Saelim attendit un instant, sourit pleinement puis disparut derrière un arbre.

- Quel bonheur de ne plus t’entendre lui rétorquer que tu n’es pas sa reine, fit remarquer Dolandar.

Elian sourit.

- Ton sourire est également de retour, lança Dolandar.

Elian resta silencieuse. Elle se sentait mieux. Le poids sur ses épaules venait de s’alléger. Il disparaîtrait totalement après sa visite à Tur-Anion.

- C’est Kry’yl qui va être contente de retrouver Theorlingas, lança Ceïlan et Elian rit.

La reine lança un appel sourd et quelques instants plus tard, l’elfe noir requis apparaissait.

- Majesté ? lança Vlad’R.

- Tu ne feras pas partie de l’escorte qui m’accompagnera à Tur-Anion.

- Ah bon ? répondit Vlad’R visiblement très surpris.

Le connaissant, il avait probablement déjà indiqué sa volonté d’en être à Saelim.

- Tous les yeux humains seront tournés vers la plaine. Les soldats viendront protéger leur reine. Le palais y perdra en surveillance.

- Probablement, soutint Vlad’R.

- Tu en profiteras pour te rendre au sanctuaire de Narhem. La priorité est de voler les trois cartes : d’Eoxit, de Falathon et d’Adesis. La mission secondaire est de chercher les cartes de la Trolie et de L’Jor. Je suis certaine qu’il les a dessinées également. Vole-les. Prends en soin. Ce sont des véritables trésors.

Vlad’R hocha la tête.

- Les falathens ne vont pas apprécier, fit remarquer Dolandar.

- J’ai dans l’idée que personne d’autre que Narhem n’est jamais entré dans cette pièce. Nul ne connaît son contenu. Quelques objets en moins ne se verront pas. De plus, je m’en fous de me les mettre à dos. Leur montrer qu’ils ne sont pas intouchables me convient parfaitement.
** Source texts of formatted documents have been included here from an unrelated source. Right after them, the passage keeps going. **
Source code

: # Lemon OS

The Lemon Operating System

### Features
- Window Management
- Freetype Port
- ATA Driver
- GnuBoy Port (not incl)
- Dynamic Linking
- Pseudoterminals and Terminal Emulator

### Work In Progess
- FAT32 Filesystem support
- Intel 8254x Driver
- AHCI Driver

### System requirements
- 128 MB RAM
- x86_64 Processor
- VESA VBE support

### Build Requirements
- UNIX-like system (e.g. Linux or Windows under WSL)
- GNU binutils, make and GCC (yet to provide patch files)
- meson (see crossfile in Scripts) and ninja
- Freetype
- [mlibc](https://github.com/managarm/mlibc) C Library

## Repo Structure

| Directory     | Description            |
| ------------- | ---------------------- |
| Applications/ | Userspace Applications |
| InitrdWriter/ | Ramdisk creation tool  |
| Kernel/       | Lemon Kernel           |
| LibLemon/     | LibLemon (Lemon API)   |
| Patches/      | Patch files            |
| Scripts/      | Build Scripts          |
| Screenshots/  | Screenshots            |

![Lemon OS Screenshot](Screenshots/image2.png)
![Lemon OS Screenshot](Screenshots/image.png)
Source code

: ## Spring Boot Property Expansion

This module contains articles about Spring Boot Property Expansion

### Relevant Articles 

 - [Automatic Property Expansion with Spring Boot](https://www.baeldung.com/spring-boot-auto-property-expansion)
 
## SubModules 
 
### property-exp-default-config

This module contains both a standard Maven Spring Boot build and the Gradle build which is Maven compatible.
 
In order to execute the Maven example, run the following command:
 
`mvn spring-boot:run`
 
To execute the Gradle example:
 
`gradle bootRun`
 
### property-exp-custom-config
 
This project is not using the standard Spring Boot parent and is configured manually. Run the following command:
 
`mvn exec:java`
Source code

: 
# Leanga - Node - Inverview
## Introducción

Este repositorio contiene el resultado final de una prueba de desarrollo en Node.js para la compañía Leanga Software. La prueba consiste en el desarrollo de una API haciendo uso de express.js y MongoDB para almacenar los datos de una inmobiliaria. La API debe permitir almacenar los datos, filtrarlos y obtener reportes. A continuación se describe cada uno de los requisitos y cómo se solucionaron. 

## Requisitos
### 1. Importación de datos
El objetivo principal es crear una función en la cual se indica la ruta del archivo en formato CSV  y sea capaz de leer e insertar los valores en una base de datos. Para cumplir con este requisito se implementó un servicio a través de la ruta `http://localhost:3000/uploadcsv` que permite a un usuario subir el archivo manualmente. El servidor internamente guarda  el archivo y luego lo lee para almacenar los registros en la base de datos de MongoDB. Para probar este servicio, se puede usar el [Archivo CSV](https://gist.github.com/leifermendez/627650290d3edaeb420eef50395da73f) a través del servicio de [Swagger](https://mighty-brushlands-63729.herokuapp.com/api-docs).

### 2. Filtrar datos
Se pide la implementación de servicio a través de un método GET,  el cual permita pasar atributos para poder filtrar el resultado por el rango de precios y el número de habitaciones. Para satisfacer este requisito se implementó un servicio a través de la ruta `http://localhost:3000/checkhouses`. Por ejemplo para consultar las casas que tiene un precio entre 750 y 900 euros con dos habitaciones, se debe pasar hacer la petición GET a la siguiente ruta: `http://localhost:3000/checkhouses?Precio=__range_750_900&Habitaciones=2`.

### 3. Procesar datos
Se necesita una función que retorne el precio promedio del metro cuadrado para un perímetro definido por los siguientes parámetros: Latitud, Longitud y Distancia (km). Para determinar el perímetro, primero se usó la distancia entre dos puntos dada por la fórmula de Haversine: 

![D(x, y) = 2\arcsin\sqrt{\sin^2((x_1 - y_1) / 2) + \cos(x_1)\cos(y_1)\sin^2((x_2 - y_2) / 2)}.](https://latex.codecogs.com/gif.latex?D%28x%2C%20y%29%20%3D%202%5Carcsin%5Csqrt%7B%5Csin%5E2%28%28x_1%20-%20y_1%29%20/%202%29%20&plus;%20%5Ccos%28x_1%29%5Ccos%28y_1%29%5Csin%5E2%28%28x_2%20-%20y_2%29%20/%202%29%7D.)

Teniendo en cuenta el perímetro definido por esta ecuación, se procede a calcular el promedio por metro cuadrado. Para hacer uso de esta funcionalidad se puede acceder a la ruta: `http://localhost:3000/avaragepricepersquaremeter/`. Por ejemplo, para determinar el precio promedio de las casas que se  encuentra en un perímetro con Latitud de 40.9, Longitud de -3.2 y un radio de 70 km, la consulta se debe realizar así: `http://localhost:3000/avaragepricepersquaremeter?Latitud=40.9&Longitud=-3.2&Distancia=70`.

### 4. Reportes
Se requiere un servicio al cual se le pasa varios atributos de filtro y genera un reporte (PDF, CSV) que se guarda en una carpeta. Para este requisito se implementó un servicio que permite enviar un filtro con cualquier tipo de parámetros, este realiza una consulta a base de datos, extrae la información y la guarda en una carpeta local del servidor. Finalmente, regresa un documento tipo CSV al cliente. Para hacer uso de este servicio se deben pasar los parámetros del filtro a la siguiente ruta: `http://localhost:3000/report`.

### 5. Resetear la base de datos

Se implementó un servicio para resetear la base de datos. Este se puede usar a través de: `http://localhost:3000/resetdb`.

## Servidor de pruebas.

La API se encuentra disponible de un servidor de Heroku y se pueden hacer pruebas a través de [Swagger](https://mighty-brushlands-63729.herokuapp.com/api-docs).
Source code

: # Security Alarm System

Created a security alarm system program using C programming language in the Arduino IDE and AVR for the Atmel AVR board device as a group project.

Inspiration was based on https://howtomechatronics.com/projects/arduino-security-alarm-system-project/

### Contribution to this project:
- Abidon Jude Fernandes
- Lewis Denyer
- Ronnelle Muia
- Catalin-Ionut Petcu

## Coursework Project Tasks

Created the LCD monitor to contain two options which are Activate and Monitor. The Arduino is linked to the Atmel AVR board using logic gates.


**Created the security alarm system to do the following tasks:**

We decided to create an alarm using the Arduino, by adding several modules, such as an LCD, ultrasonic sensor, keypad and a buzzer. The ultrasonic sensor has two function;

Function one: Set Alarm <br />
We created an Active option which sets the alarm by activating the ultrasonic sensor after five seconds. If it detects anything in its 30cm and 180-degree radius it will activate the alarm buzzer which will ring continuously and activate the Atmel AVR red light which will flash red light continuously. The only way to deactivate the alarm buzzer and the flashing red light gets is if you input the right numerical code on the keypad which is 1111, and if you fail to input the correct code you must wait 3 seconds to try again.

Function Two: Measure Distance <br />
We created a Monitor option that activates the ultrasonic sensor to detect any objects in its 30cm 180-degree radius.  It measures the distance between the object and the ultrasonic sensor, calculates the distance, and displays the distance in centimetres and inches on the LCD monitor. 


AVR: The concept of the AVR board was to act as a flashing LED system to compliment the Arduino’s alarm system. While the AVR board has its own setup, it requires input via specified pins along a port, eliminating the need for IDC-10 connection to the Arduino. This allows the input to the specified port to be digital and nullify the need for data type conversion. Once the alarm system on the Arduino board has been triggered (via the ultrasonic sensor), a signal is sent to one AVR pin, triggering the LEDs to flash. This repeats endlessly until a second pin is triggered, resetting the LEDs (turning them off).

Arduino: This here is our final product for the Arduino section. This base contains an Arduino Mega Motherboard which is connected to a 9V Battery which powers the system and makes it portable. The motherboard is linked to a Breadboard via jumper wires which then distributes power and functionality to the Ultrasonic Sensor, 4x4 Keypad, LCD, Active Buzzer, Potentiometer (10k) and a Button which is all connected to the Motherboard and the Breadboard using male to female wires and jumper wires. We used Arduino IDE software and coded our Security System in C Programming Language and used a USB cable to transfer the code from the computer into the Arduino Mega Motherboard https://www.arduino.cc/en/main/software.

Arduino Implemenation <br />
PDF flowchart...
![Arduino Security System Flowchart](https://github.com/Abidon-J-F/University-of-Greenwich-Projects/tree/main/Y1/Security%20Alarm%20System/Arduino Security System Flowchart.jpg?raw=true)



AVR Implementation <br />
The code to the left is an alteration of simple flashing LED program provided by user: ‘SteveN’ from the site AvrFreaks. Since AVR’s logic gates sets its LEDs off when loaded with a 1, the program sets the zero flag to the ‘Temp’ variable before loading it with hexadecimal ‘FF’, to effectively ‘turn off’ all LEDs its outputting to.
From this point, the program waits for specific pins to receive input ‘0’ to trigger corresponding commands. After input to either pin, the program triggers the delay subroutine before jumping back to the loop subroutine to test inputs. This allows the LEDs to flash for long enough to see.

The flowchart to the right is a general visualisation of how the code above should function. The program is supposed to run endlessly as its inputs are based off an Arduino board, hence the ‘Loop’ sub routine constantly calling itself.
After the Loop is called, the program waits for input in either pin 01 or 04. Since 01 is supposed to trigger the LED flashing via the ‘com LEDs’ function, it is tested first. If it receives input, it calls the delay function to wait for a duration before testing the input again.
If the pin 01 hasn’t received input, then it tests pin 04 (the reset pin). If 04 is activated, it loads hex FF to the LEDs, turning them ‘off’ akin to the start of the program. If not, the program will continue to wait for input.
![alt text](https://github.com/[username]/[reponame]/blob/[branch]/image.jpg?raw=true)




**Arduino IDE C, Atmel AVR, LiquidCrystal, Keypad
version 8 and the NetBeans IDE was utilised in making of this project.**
- Je préférerais qu’ils ne remarquent rien, insista Dolandar.

- Je ferai en sorte de masquer notre passage, de ne pas laisser de trou visible, indiqua Vlad’R.

- Une fois les missions prioritaires et secondaires achevées, continua Elian, prends tout ce que tu peux, n’importe quoi où tu as pu te dire ces dernières années « ce truc est super mais trop long à recopier » ou n’importe quelle autre raison.

- Je vais devoir amener énormément de gens !

- Autant que tu veux… en discrétion, précisa Elian.

Vlad’R sourit, s’inclina puis s’éloigna en courant. Il allait devoir faire vite.

- Je peux t’accompagner ? interrogea Kry’yl en apparaissant.

- Bien sûr ! approuva Elian.

- Moi aussi ? demanda Theïlia.

- Oui, évidemment ! Plus nous serons nombreux, mieux ce sera, acquiesça Elian.

- Je viens avec toi, annonça Yaya et elle ne parlait pas à Elian.

Dolandar soupira en souriant. Ce voyage promettait d’être tumultueux.

- Ceïlan, Theorlingas ?

Les deux elfes se présentèrent devant elle.

- Vous restez là, annonça-t-elle et ils hochèrent la tête. À mon retour, je veux qu’Adesis court jusqu’au fleuve Vehtë. Plus de bande de terre sombre entre Falathon et nous. Au crépuscule, le désert noir. À l’aube, des arbres immenses. Ne lésinez pas sur les moyens, quitte à mettre en pause le sud le temps de faire ça. Saelim ?

L’elfe noir qui était revenu près de la reine après être allé donner ses ordres, s’avança.

- Tu m’accompagneras à Tur-Anion mais avant que nous partions, tu donneras tes ordres. Je veux que la rive sud du fleuve Vehtë soit surveillée. Tout humain qui pose un pied sur Adesis devra être exécuté sans sommation et son corps exhibé pour l’exemple.

- Bien, Majesté, répondit Saelim.

Maintenant, Elian pouvait partir pour Falathon.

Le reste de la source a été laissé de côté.